### EXERCISE DIRECTIONS
Within the records below is a range that opens at the line with "of root user" and closes at the line with "- Create all". Return that range word for word, both ends included, and only that range.

START SUPPLIED INFORMATION

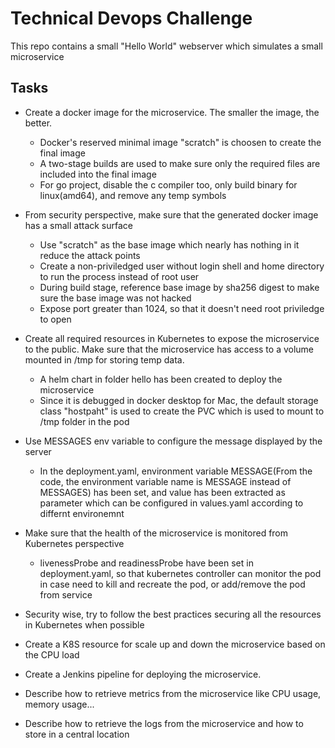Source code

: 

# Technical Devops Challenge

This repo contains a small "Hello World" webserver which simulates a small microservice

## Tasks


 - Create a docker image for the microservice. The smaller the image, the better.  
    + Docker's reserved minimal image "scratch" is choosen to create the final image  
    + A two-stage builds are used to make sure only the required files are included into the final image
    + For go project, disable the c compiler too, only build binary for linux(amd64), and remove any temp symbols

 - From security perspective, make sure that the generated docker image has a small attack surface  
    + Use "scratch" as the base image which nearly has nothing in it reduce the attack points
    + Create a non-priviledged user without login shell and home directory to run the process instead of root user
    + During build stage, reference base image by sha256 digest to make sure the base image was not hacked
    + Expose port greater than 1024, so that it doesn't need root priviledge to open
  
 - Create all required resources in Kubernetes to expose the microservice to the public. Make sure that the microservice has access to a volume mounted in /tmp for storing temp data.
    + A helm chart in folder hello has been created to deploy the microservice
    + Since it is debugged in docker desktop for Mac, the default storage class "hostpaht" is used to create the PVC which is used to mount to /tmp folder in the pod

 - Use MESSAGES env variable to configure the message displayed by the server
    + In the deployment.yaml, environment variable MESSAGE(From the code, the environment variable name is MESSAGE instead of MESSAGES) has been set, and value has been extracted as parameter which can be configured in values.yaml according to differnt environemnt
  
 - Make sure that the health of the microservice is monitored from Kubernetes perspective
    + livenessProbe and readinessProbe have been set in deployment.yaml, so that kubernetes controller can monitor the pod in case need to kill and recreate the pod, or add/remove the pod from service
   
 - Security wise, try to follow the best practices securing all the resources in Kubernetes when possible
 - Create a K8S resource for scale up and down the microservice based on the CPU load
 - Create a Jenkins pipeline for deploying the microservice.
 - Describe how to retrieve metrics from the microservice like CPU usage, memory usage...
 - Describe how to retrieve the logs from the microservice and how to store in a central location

END SUPPLIED INFORMATION
START SUPPLIED INFORMATION

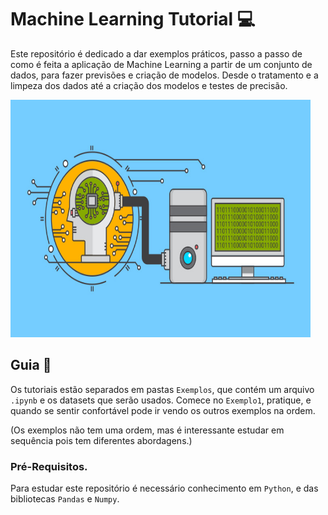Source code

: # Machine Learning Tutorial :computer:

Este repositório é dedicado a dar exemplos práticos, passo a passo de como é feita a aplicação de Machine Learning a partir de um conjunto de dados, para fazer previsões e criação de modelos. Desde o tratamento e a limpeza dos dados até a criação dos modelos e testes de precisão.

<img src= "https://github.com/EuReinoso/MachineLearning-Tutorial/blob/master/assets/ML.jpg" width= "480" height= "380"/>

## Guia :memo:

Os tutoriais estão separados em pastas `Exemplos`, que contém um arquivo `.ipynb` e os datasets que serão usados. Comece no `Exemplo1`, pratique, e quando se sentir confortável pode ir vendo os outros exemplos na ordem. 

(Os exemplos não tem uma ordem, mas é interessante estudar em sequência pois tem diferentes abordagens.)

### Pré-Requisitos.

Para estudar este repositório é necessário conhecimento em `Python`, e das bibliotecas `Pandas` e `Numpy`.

END SUPPLIED INFORMATION

### RESPONSE BELOW
    + Create a non-priviledged user without login shell and home directory to run the process instead of root user
    + During build stage, reference base image by sha256 digest to make sure the base image was not hacked
    + Expose port greater than 1024, so that it doesn't need root priviledge to open
  
 - Create all required resources in Kubernetes to expose the microservice to the public. Make sure that the microservice has access to a volume mounted in /tmp for storing temp data.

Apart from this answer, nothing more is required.